What you will do |
Provide an exact copy of the data, excluding the images.

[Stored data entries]

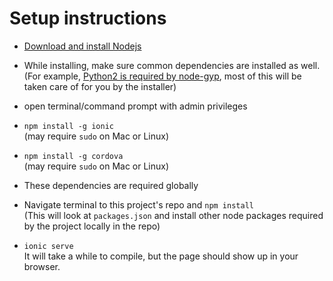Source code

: # Setup instructions

- [Download and install Nodejs](https://nodejs.org/en/)

- While installing, make sure common dependencies are installed as well.  
  (For example, [Python2 is required by node-gyp](https://github.com/nodejs/node-gyp), most of this will be taken care of for you by the installer)

- open terminal/command prompt with admin privileges

- ``npm install -g ionic``  
  (may require ``sudo`` on Mac or Linux)

- ``npm install -g cordova``  
  (may require ``sudo`` on Mac or Linux)

- These dependencies are required globally

- Navigate terminal to this project's repo and ``npm install``  
  (This will look at ``packages.json`` and install other node packages required by the project locally in the repo)

- ``ionic serve``  
  It will take a while to compile, but the page should show up in your browser.
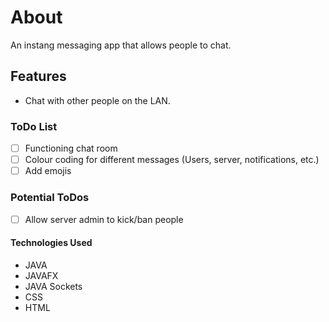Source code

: # About

An instang messaging app that allows people to chat.

## Features

* Chat with other people on the LAN.

### ToDo List

- [ ] Functioning chat room
- [ ] Colour coding for different messages (Users, server, notifications, etc.)
- [ ] Add emojis

### Potential ToDos

- [ ] Allow server admin to kick/ban people

#### Technologies Used

* JAVA
* JAVAFX
* JAVA Sockets
* CSS
* HTML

Solution for this problem |
Source code

: # Setup instructions

- [Download and install Nodejs](https://nodejs.org/en/)

- While installing, make sure common dependencies are installed as well.  
  (For example, [Python2 is required by node-gyp](https://github.com/nodejs/node-gyp), most of this will be taken care of for you by the installer)

- open terminal/command prompt with admin privileges

- ``npm install -g ionic``  
  (may require ``sudo`` on Mac or Linux)

- ``npm install -g cordova``  
  (may require ``sudo`` on Mac or Linux)

- These dependencies are required globally

- Navigate terminal to this project's repo and ``npm install``  
  (This will look at ``packages.json`` and install other node packages required by the project locally in the repo)

- ``ionic serve``  
  It will take a while to compile, but the page should show up in your browser.
Source code

: # About

An instang messaging app that allows people to chat.

## Features

* Chat with other people on the LAN.

### ToDo List

- [ ] Functioning chat room
- [ ] Colour coding for different messages (Users, server, notifications, etc.)
- [ ] Add emojis

### Potential ToDos

- [ ] Allow server admin to kick/ban people

#### Technologies Used

* JAVA
* JAVAFX
* JAVA Sockets
* CSS
* HTML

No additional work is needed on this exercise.